Aventine’s success is dependent to a large degree on what it calls the “corn spread” – the difference in price between ethanol and corn. Although corn is the prime ingredient in ethanol, corn and ethanol prices do not move in tandem. As stated in Aventine’s Declaration, weather, crop conditions and international trade affect the price of corn, whereas crude oil and gasoline demand affect the price of ethanol. In 2006, the commodity spread for ethanol reached historically high levels, only to fall to what Aventine considers “near break even cash margins” in 2008.

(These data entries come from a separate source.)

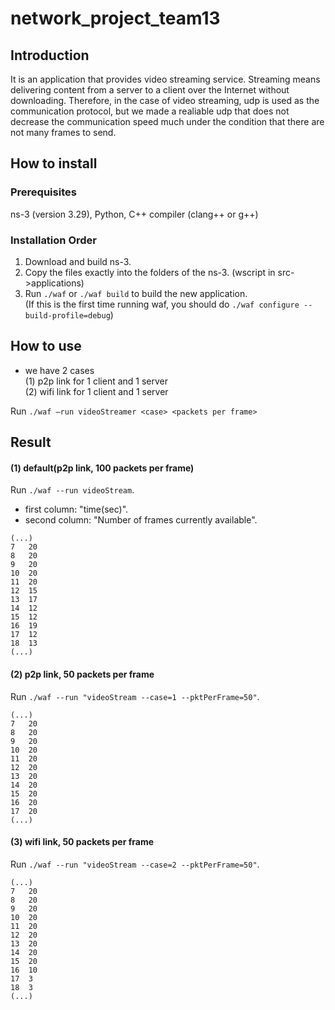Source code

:# network_project_team13

## Introduction
It is an application that provides video streaming service.
Streaming means delivering content from a server to a client over the Internet without downloading.
Therefore, in the case of video streaming, udp is used as the communication protocol, but we made a realiable udp that does not decrease the communication speed much under the condition that there are not many frames to send.

## How to install
### Prerequisites
ns-3 (version 3.29), Python, C++ compiler (clang++ or g++)

### Installation Order
1.  Download and build ns-3.
2.  Copy the files exactly into the folders of the ns-3. 
   (wscript in src->applications)
3.  Run `./waf` or `./waf build` to build the new application.  
   (If this is the first time running waf, you should do  `./waf configure --build-profile=debug`)

## How to use
- we have 2 cases  
  (1) p2p link for 1 client and 1 server  
  (2) wifi link for 1 client and 1 server

Run `./waf —run videoStreamer <case> <packets per frame>`

## Result
#### (1) default(p2p link, 100 packets per frame)
Run `./waf --run videoStream`.  
- first column: "time(sec)".  
- second column: "Number of frames currently available".
```
(...)
7	20
8	20
9	20
10	20
11	20
12	15
13	17
14	12
15	12
16	19
17	12
18	13
(...)
```


#### (2) p2p link, 50 packets per frame
Run `./waf --run "videoStream --case=1 --pktPerFrame=50"`. 

```
(...)
7	20
8	20
9	20
10	20
11	20
12	20
13	20
14	20
15	20
16	20
17	20
(...)
```

#### (3) wifi link, 50 packets per frame
Run `./waf --run "videoStream --case=2 --pktPerFrame=50"`. 

```
(...)
7	20
8	20
9	20
10	20
11	20
12	20
13	20
14	20
15	20
16	10
17	3
18	3
(...)
```



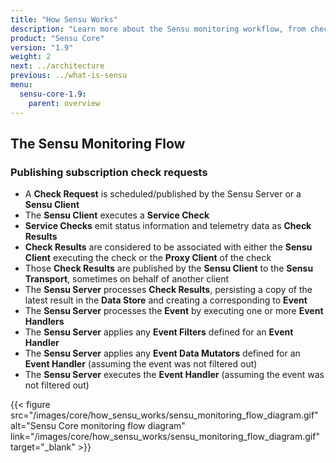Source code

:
 ```yaml
---
title: "How Sensu Works"
description: "Learn more about the Sensu monitoring workflow, from check requests to event handling. This page describes each stage in the workflow."
product: "Sensu Core"
version: "1.9"
weight: 2
next: ../architecture
previous: ../what-is-sensu
menu:
  sensu-core-1.9:
    parent: overview
---
```


## The Sensu Monitoring Flow

### Publishing subscription check requests

- A **Check Request** is scheduled/published by the Sensu Server or a
  **Sensu Client**
- The **Sensu Client** executes a **Service Check**
- **Service Checks** emit status information and telemetry data as **Check
  Results**
- **Check Results** are considered to be associated with either the **Sensu Client** executing the check or the **Proxy Client** of the check
- Those **Check Results** are published by the **Sensu Client** to the **Sensu Transport**, sometimes on behalf of another client
- The **Sensu Server** processes **Check Results**, persisting a copy of the
  latest result in the **Data Store** and creating a corresponding to **Event**
- The **Sensu Server** processes the **Event** by executing one or more **Event
  Handlers**
- The **Sensu Server** applies any **Event Filters** defined for an **Event
  Handler**
- The **Sensu Server** applies any **Event Data Mutators** defined for an
  **Event Handler** (assuming the event was not filtered out)
- The **Sensu Server** executes the **Event Handler** (assuming the event was
  not filtered out)

{{< figure src="/images/core/how_sensu_works/sensu_monitoring_flow_diagram.gif" alt="Sensu Core monitoring flow diagram" link="/images/core/how_sensu_works/sensu_monitoring_flow_diagram.gif" target="_blank" >}}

Aventine’s Bankruptcy Financing
One of Aventine’s “first day” motions in bankruptcy is its Motion to Obtain Post-Petition Financing (the “DIP Financing Motion” or the “Motion”). Under the Motion, Aventine seeks $30 million in post-petition financing which it contends is “essential to the Debtors’ efforts to preserve and maximize the value of their assets.” Prior to bankruptcy, Aventine business operations were funded through cash receipts from operations. Aventine’s lenders assert a lien and security interest against these “cash collateral” assets. According to Aventine’s Motion, the lenders’ claims against its cash leave it with no unencumbered cash in which to operate going forward. Aventine therefore filed the DIP Financing Motion in order to use cash collateral to pay for services and expenses.
According to Aventine’s bankruptcy petition, Aventine has assets totaling $779 million and debts totaling $491 million. Aventine lists the following entities as holding the largest trade creditor claims:
- Union Tank Car Co. … $1.9 million
- Shell Energy … $1.5 million
- Agri Energy … $1.4 million
- Delta T Corp. … $1.3 million
- Aurora Coop Elevator … $1.1 million
This bankruptcy proceeding is before the Honorable Kevin Gross of the United States Bankruptcy Court for the District of Delaware.